● **Instructions to follow**
From the entries below, copy each line in which the word "Maps" occurs.

(Rendered images with source text)

.....

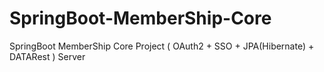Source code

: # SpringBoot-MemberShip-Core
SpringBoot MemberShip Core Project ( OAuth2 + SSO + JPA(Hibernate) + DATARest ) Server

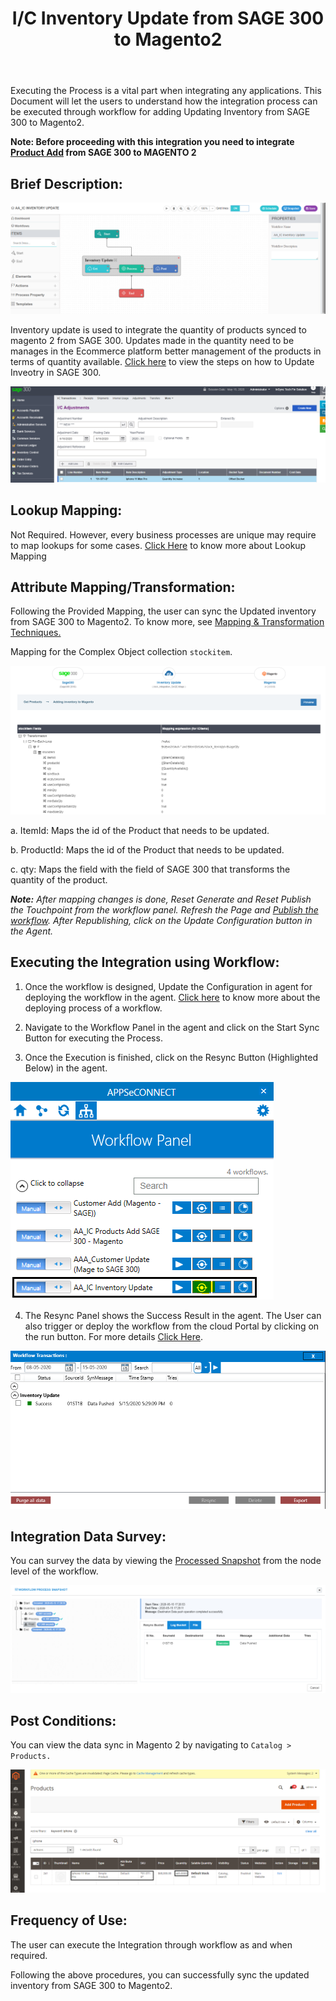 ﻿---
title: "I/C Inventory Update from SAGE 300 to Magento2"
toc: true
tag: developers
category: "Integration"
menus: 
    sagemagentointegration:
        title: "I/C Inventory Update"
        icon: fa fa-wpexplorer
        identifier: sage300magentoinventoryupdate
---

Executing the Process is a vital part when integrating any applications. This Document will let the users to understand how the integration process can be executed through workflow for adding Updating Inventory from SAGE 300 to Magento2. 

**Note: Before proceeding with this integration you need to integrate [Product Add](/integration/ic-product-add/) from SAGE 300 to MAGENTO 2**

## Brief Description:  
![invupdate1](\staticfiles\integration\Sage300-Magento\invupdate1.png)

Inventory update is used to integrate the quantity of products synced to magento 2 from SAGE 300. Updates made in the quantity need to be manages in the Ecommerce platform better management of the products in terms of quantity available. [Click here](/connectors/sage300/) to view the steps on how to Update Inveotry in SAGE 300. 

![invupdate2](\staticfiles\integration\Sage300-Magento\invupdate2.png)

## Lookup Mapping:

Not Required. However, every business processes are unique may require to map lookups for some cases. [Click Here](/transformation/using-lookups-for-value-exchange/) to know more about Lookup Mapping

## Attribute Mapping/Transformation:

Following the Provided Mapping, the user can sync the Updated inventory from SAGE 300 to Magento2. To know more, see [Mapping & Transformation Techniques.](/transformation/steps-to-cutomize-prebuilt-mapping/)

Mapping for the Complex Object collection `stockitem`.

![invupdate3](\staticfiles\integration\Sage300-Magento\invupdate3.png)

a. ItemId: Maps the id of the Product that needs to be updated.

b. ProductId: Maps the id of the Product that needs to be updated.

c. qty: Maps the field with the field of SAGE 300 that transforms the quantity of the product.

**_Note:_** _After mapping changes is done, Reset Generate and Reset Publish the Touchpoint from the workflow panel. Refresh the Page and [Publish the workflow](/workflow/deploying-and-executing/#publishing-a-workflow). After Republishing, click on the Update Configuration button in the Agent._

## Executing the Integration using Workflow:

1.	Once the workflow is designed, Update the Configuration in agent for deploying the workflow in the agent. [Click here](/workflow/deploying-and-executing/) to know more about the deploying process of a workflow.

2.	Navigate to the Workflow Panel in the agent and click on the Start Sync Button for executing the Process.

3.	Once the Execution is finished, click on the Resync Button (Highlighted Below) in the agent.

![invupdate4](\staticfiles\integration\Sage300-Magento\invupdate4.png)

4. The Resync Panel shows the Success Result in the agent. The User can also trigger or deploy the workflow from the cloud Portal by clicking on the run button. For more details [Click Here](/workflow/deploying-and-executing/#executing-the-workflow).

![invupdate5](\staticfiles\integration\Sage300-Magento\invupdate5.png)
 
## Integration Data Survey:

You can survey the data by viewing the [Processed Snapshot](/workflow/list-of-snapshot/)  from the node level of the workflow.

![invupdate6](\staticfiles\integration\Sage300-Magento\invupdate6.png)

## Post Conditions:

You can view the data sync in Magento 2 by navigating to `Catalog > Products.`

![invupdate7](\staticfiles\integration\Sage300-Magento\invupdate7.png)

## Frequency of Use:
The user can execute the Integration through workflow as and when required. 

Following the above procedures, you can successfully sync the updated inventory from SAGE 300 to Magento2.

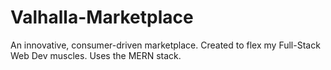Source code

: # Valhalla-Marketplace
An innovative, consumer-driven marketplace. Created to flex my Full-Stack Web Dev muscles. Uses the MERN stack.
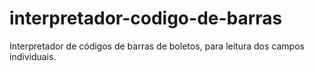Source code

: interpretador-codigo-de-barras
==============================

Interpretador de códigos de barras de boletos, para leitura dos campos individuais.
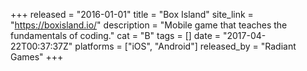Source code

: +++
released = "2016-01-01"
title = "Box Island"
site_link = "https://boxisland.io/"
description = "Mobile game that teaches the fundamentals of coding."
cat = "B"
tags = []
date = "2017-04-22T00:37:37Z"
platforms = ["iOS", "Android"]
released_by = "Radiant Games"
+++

.....

● **Answer for the task**
a. ItemId: Maps the id of the Product that needs to be updated.
b. ProductId: Maps the id of the Product that needs to be updated.
c. qty: Maps the field with the field of SAGE 300 that transforms the quantity of the product.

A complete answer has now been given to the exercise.